__WHAT YOU HAVE TO DO__: Write each line word for word, from the line that contains "### 8. 运行验证" through the last line of the material below.

__EXERCISE MATERIAL__:
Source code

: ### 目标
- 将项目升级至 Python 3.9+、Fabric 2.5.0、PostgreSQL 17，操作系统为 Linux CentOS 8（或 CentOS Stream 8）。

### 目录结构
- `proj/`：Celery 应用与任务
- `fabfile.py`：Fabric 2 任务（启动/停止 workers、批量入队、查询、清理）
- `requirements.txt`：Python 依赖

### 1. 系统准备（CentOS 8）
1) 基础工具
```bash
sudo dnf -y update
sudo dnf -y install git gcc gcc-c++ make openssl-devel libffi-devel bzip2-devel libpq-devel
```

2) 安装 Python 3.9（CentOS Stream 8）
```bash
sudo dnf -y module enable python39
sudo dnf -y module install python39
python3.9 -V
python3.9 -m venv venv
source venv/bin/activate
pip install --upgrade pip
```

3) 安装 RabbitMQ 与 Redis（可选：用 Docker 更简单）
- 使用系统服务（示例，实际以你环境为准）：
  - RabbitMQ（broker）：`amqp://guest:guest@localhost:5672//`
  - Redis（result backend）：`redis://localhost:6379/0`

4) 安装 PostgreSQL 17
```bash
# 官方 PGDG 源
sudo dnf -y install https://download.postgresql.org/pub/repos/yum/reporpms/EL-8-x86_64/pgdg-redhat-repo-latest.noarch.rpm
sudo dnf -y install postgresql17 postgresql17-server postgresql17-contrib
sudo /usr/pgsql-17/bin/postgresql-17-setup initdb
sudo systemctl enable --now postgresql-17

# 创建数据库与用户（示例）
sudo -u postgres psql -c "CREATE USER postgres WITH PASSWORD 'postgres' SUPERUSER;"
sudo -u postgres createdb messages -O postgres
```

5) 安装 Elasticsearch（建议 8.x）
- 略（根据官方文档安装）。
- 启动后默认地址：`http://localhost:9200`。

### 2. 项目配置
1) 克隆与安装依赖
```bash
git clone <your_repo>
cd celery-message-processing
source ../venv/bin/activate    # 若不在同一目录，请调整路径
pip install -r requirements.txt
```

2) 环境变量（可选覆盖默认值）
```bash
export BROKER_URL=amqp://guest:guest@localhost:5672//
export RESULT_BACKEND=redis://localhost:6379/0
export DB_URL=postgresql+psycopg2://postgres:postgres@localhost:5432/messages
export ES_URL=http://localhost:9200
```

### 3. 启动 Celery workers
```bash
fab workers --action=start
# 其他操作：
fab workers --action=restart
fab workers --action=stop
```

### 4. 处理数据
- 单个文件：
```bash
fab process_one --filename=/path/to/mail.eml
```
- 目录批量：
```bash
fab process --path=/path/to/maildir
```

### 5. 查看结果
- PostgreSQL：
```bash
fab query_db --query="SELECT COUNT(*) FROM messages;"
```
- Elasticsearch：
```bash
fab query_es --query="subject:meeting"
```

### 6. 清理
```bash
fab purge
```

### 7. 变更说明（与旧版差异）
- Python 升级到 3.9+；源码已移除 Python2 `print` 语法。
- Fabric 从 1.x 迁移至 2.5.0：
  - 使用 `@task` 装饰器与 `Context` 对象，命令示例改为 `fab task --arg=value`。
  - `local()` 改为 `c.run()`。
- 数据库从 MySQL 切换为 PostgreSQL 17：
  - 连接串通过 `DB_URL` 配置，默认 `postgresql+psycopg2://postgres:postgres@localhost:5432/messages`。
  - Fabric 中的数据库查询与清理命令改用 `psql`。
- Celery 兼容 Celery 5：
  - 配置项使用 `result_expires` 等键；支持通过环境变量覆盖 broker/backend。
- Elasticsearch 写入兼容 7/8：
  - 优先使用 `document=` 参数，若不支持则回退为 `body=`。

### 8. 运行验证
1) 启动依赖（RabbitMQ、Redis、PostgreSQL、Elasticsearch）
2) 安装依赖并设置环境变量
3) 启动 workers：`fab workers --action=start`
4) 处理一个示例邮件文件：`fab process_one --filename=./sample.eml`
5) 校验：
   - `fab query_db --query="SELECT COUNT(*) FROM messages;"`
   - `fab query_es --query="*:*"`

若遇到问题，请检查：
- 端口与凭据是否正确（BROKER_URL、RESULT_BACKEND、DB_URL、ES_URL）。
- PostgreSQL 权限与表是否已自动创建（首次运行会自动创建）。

__RESPONSE AREA__:
### 8. 运行验证
1) 启动依赖（RabbitMQ、Redis、PostgreSQL、Elasticsearch）
2) 安装依赖并设置环境变量
3) 启动 workers：`fab workers --action=start`
4) 处理一个示例邮件文件：`fab process_one --filename=./sample.eml`
5) 校验：
   - `fab query_db --query="SELECT COUNT(*) FROM messages;"`
   - `fab query_es --query="*:*"`

若遇到问题，请检查：
- 端口与凭据是否正确（BROKER_URL、RESULT_BACKEND、DB_URL、ES_URL）。
- PostgreSQL 权限与表是否已自动创建（首次运行会自动创建）。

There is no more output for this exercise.